Of course you can - you can upgrade the OS, or you can move the DNS
server to somewhere else - if the benefit from upgrading is significant
enough to you that it is worth it, then you do it.   One of the problems
I see on occasion, is advocates of protocols attempting to pretend that
deploying something new is just so cost free that everyone should do it,
even if they don't really see much benefit to themselves in it.

  | You have just aritrarily locked into a double ended deployment trap.
  | Neither side can have value until the other completes deployment.

Trap?   This is networking, almost everything requires both ends to
deploy to get any benefit (there are a few exceptions, but not many).

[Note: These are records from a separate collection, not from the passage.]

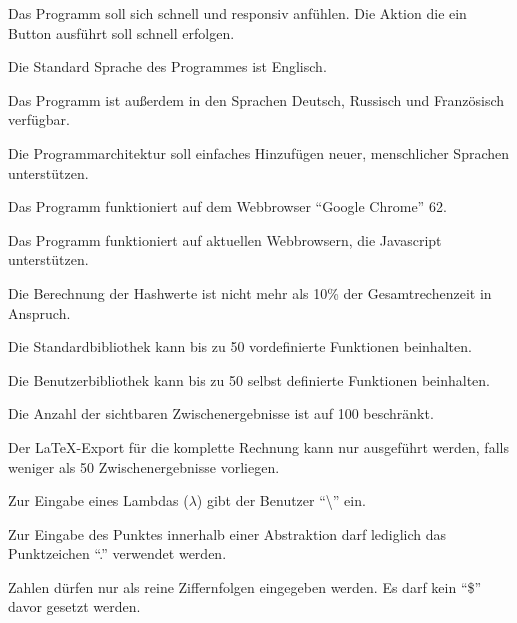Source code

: \documentclass[parskip=full,11pt,twoside]{scrartcl}
\begin{document}
Das Programm soll sich schnell und responsiv anfühlen. Die Aktion die ein Button ausführt soll schnell erfolgen.

Die Standard Sprache des Programmes ist Englisch.

Das Programm ist außerdem in den Sprachen Deutsch, Russisch und Französisch verfügbar.

Die Programmarchitektur soll einfaches Hinzufügen neuer, menschlicher Sprachen unterstützen.

Das Programm funktioniert auf dem Webbrowser \enquote{Google Chrome} 62.

Das Programm funktioniert auf aktuellen Webbrowsern, die Javascript unterstützen.

Die Berechnung der Hashwerte ist nicht mehr als 10\% der Gesamtrechenzeit in Anspruch.

Die Standardbibliothek kann bis zu 50 vordefinierte Funktionen beinhalten.

Die Benutzerbibliothek kann bis zu 50 selbst definierte Funktionen beinhalten.

Die Anzahl der sichtbaren Zwischenergebnisse ist auf 100 beschränkt.

Der LaTeX-Export für die komplette Rechnung kann nur ausgeführt werden, falls weniger als 50 Zwischenergebnisse vorliegen.

Zur Eingabe eines Lambdas ($\lambda$) gibt der Benutzer \enquote {\textbackslash} ein.

Zur Eingabe des Punktes innerhalb einer Abstraktion darf lediglich das Punktzeichen \enquote {.} verwendet werden.

Zahlen dürfen nur als reine Ziffernfolgen eingegeben werden. Es darf kein \enquote {\$} davor gesetzt werden.
\end{document}
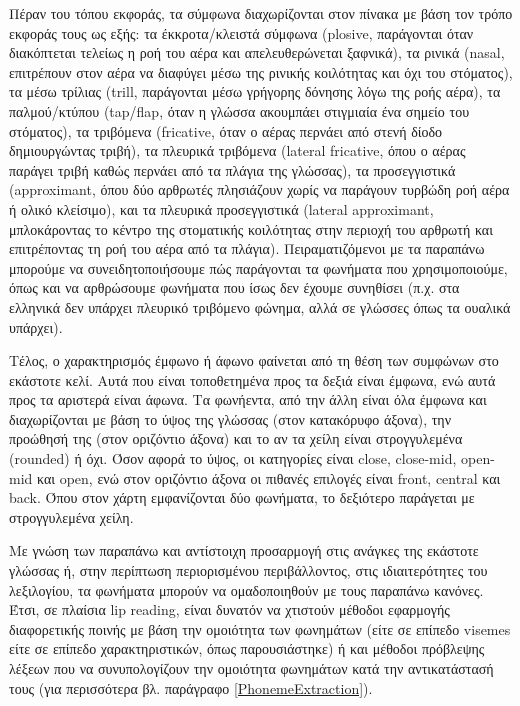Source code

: Πέραν του τόπου εκφοράς, τα σύμφωνα διαχωρίζονται στον πίνακα με βάση τον τρόπο εκφοράς τους ως εξής: τα έκκροτα/κλειστά σύμφωνα (plosive, παράγονται όταν διακόπτεται τελείως η ροή του αέρα και απελευθερώνεται ξαφνικά), τα ρινικά (nasal, επιτρέπουν στον αέρα να διαφύγει μέσω της ρινικής κοιλότητας και όχι του στόματος), τα μέσω τρίλιας (trill, παράγονται μέσω γρήγορης δόνησης λόγω της ροής αέρα), τα παλμού/κτύπου (tap/flap, όταν η γλώσσα ακουμπάει στιγμιαία ένα σημείο του στόματος), τα τριβόμενα (fricative, όταν ο αέρας περνάει από στενή δίοδο δημιουργώντας τριβή), τα πλευρικά τριβόμενα (lateral fricative, όπου ο αέρας παράγει τριβή καθώς περνάει από τα πλάγια της γλώσσας), τα προσεγγιστικά (approximant, όπου δύο αρθρωτές πλησιάζουν χωρίς να παράγουν τυρβώδη ροή αέρα ή ολικό κλείσιμο), και τα πλευρικά προσεγγιστικά (lateral approximant, μπλοκάροντας το κέντρο της στοματικής κοιλότητας στην περιοχή του αρθρωτή και επιτρέποντας τη ροή του αέρα από τα πλάγια). Πειραματιζόμενοι με τα παραπάνω μπορούμε να συνειδητοποιήσουμε πώς παράγονται τα φωνήματα που χρησιμοποιούμε, όπως και να αρθρώσουμε φωνήματα που ίσως δεν έχουμε συνηθίσει (π.χ. στα ελληνικά δεν υπάρχει πλευρικό τριβόμενο φώνημα, αλλά σε γλώσσες όπως τα ουαλικά υπάρχει).

Τέλος, ο χαρακτηρισμός έμφωνο ή άφωνο φαίνεται από τη θέση των συμφώνων στο εκάστοτε κελί. Αυτά που είναι τοποθετημένα προς τα δεξιά είναι έμφωνα, ενώ αυτά προς τα αριστερά είναι άφωνα. Τα φωνήεντα, από την άλλη είναι όλα έμφωνα και διαχωρίζονται με βάση το ύψος της γλώσσας (στον κατακόρυφο άξονα), την προώθησή της (στον οριζόντιο άξονα) και το αν τα χείλη είναι στρογγυλεμένα (rounded) ή όχι. Όσον αφορά το ύψος, οι κατηγορίες είναι close, close-mid, open-mid και open, ενώ στον οριζόντιο άξονα οι πιθανές επιλογές είναι front, central και back. Όπου στον χάρτη εμφανίζονται δύο φωνήματα, το δεξιότερο παράγεται με στρογγυλεμένα χείλη.

Με γνώση των παραπάνω και αντίστοιχη προσαρμογή στις ανάγκες της εκάστοτε γλώσσας ή, στην περίπτωση περιορισμένου περιβάλλοντος, στις ιδιαιτερότητες του λεξιλογίου, τα φωνήματα μπορούν να ομαδοποιηθούν με τους παραπάνω κανόνες. Έτσι, σε πλαίσια lip reading, είναι δυνατόν να χτιστούν μέθοδοι εφαρμογής διαφορετικής ποινής με βάση την ομοιότητα των φωνημάτων (είτε σε επίπεδο visemes είτε σε επίπεδο χαρακτηριστικών, όπως παρουσιάστηκε) ή και μέθοδοι πρόβλεψης λέξεων που να συνυπολογίζουν την ομοιότητα φωνημάτων κατά την αντικατάστασή τους (για περισσότερα βλ. παράγραφο \ref{PhonemeExtraction}).


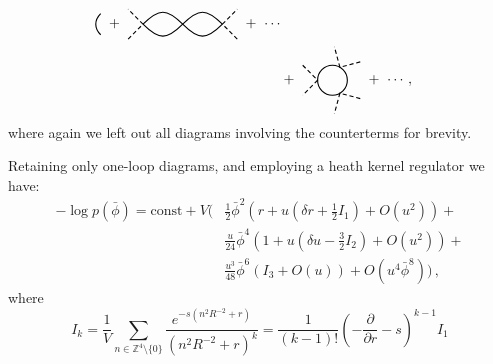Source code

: \documentclass[11pt,a4paper]{article}
\begin{document}
\begin{displaymath}
\begin{split}
\begin{tikzpicture}[scale=0.5, baseline={([yshift=-.5ex]current bounding box.center)}]
    \draw[thick] (0.53, -0.53) .. controls (0.2, -0.2) 
    and (0.2, 0.2) .. (0.53, 0.53);
\end{tikzpicture}
\ + \ 
\begin{tikzpicture}[scale=0.5, baseline={([yshift=-.5ex]current bounding box.center)}]
    \draw[thick, densely dashed] (-2.75, -0.75) -- (-2, 0) -- (-2.75, 0.75);
    \draw[thick, densely dashed] (2.75, -0.75) -- (2, 0) -- (2.75, 0.75);
    \draw[thick] (-2, 0) .. controls (-1.2, 0.8) and (-0.8, 0.8) .. (0, 0) .. 
    controls (-0.8, -0.8) and (-1.2, -0.8) .. (-2, 0);
    \draw[thick] (2, 0) .. controls (1.2, 0.8) and (0.8, 0.8) .. (0, 0) .. 
    controls (0.8, -0.8) and (1.2, -0.8) .. (2, 0);
\end{tikzpicture}
 \ + \ \cdots \\
& + \ 
\begin{tikzpicture}[scale=0.5, baseline={([yshift=-.5ex]current bounding box.center)}]
    \draw[thick, densely dashed] (-1.5, 0.75) -- (-0.75, 0) -- (-1.5, -0.75) ;
    \draw[thick] (0, 0) circle (0.75cm);
    \draw[thick, densely dashed] (1.40, -0.92) -- (0.375, -0.65) -- (0.1, -1.67);
    \draw[thick, densely dashed] (1.40, 0.92) -- (0.375, 0.65) -- (0.1, 1.67);
\end{tikzpicture}
 \ + \ \cdots \,,
\end{split}
\end{displaymath}
where again we left out all diagrams involving the counterterms for brevity. 

Retaining only one-loop diagrams, and employing a heath kernel regulator we have:
\begin{equation}
\begin{split}
    -\log p(\bar{\phi}) = \mathrm{const} + V \Bigg( 
    &\frac{1}{2} \bar{\phi}^2\left( r + u \left(\delta r + \frac{1}{2} I_1\right) + O(u^2)\right) + \\
    &\frac{u}{24} \bar{\phi}^4 \left(1 + u \left(\delta u - \frac{3}{2} I_2\right) + O(u^2)\right) + \\
    &\frac{u^3}{48}\bar{\phi}^6\left(I_3 + O(u)\right) + O(u^4 \bar{\phi}^8) \Bigg)\,,
\end{split}
\end{equation}
where
\begin{equation}
    I_k = \frac{1}{V} \sum_{n\in\mathbb{Z}^4\setminus\{0\}} 
    \frac{e^{-s(n^2 R^{-2} + r)}}{\left(n^2 R^{-2} + r\right)^k} = 
    \frac{1}{(k - 1)!}\left(-\frac{\partial}{\partial r} - s\right)^{k-1} I_1
\end{equation}
\end{document}
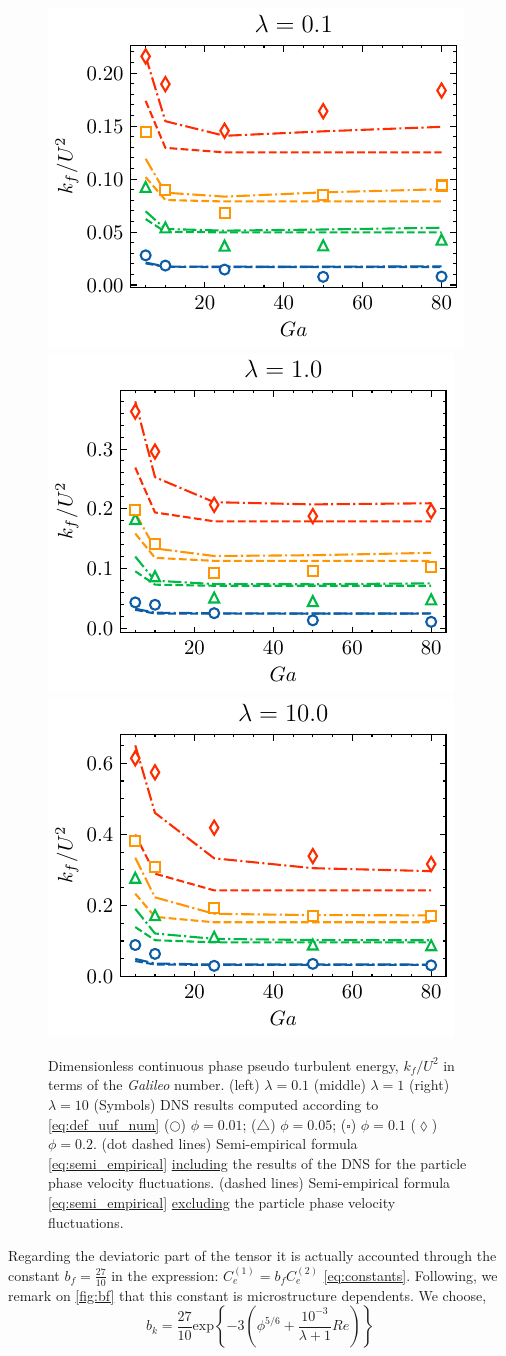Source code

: \begin{figure}
    \centering
    \includegraphics[height = 0.25\textwidth]{image/HOMOGENEOUS_final/CA/KF2_l_0.pdf}
    \includegraphics[height = 0.25\textwidth]{image/HOMOGENEOUS_final/CA/KF2_l_1.pdf}
    \includegraphics[height = 0.25\textwidth]{image/HOMOGENEOUS_final/CA/KF2_l_10.pdf}
    \caption{Dimensionless continuous phase pseudo turbulent energy, $k_f/U^2$ in terms of the \textit{Galileo} number.
    (left) $\lambda = 0.1$
    (middle) $\lambda = 1$
    (right) $\lambda = 10$
    (Symbols) DNS results computed according to \ref{eq:def_uuf_num}
    ($\pmb\bigcirc$) $\phi = 0.01$; ($\pmb\triangle$) $ \phi = 0.05$; ($\pmb\square$) $\phi = 0.1$ ($\pmb\lozenge$) $\phi = 0.2$.
    (dot dashed lines) Semi-empirical formula \ref{eq:semi_empirical} \underline{including} the results of the DNS for the particle phase velocity fluctuations. 
    (dashed lines) Semi-empirical formula \ref{eq:semi_empirical} \underline{excluding} the particle phase velocity fluctuations. 
    }
    \label{fig:kf}
\end{figure}


Regarding the deviatoric part of the tensor it is actually accounted through the constant $b_f = \frac{27}{10}$ in the expression: $C_e^{(1)} = b_f C_e^{(2)}$ \ref{eq:constants}. 
Following, \citet{mehrabadi2015pseudo} we remark on \ref{fig:bf} that this constant is microstructure dependents. 
We choose, 
\begin{equation*}
    b_k = \frac{27}{10}  \text{exp}\left\{- 3\left(\phi^{5/6} + \frac{10^{-3}}{\lambda+1}Re\right)\right\}
\end{equation*}

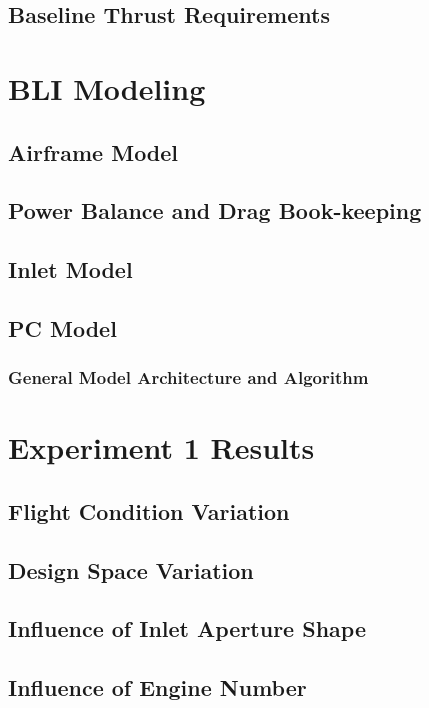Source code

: \documentclass[12pt]{gatech-thesis}
\begin{document}
\subsection{Baseline Thrust Requirements}
\section{BLI Modeling}
\subsection{Airframe Model}
\subsection{Power Balance and Drag Book-keeping}
\subsection{Inlet Model}
\subsection{PC Model}
\subsubsection{General Model Architecture and Algorithm}

\section{Experiment 1 Results}

\subsection{Flight Condition Variation}

\subsection{Design Space Variation}

\subsection{Influence of Inlet Aperture Shape}

\subsection{Influence of Engine Number}
\end{document}
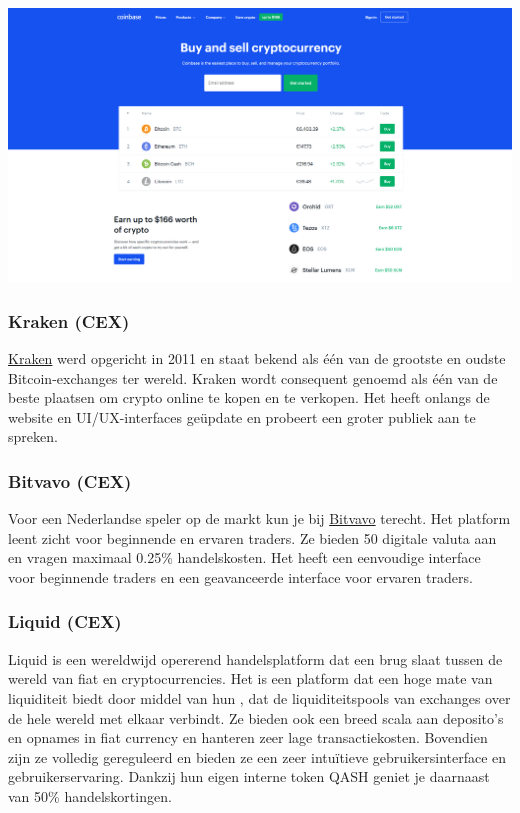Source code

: \begin{borderbox}
    \includegraphics[width=\textwidth]{img/ch-exchanges/coinbase.png}
\end{borderbox}

\subsubsection*{Kraken (CEX)}
\href{https://www.kraken.com/}{Kraken} werd opgericht in 2011 en staat bekend als {\'e}{\'e}n van de grootste en oudste Bitcoin-exchanges ter wereld. Kraken wordt consequent genoemd als {\'e}{\'e}n van de beste plaatsen om crypto online te kopen en te verkopen. Het heeft onlangs de website en UI/UX-interfaces ge{\"u}pdate en probeert een groter publiek aan te spreken. 

\subsubsection*{Bitvavo (CEX)}
Voor een Nederlandse speler op de markt kun je bij \href{https://bitvavo.com/nl}{Bitvavo} terecht. Het platform leent zicht voor beginnende en ervaren traders. Ze bieden 50 digitale valuta aan en vragen maximaal 0.25\% handelskosten. Het heeft een eenvoudige interface voor beginnende traders en een geavanceerde interface voor ervaren traders.
 
\subsubsection*{Liquid (CEX)}
 Liquid is een wereldwijd opererend handelsplatform dat een brug slaat tussen de wereld van fiat en cryptocurrencies. Het is een platform dat een hoge mate van liquiditeit biedt door middel van hun , dat de liquiditeitspools van exchanges over de hele wereld met elkaar verbindt. Ze bieden ook een breed scala aan deposito's en opnames in fiat currency en hanteren zeer lage transactiekosten. Bovendien zijn ze volledig gereguleerd en bieden ze een zeer intu{\"i}tieve gebruikersinterface en gebruikerservaring. Dankzij hun eigen interne token QASH geniet je daarnaast van 50\% handelskortingen.\medskip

DKIM is certainly not an exception (regardless of the DNS RR type).  The
sender of the message (and owner of the DNS server) has to send the
message signature, and the receiver of the message (and owner of the DNS
client) has to verify it.   If either don't participate, no-one gets
any benefit.   How much effort that deployment takes can be debated, but
compared with the requirement to get an MTA that computes the signatures,
including correctly verifying the original sender of the message (probably
meaning requiring authenticated submission, or similar), and deals with
managing the security of its private key in a rational way, while
simultaneously keeping it available for signing,  would seem to totally
swamp what's required to install a DNS server that can handle one new
RR type - note: the server doesn't (necessarily) need the ability to
handle arbitrary new RR's, just the one that DKIM would use.  That's one
(or two) DNS servers, as compared to every MUA client in the organisation
potentially...   Similarly, at the receiver, you just might need a new
DNS cache, but you certainly need an MTA that can verify the signature,
and MUAs that make use of the authentication information to convey the
authentication information to the user in a meaningful way.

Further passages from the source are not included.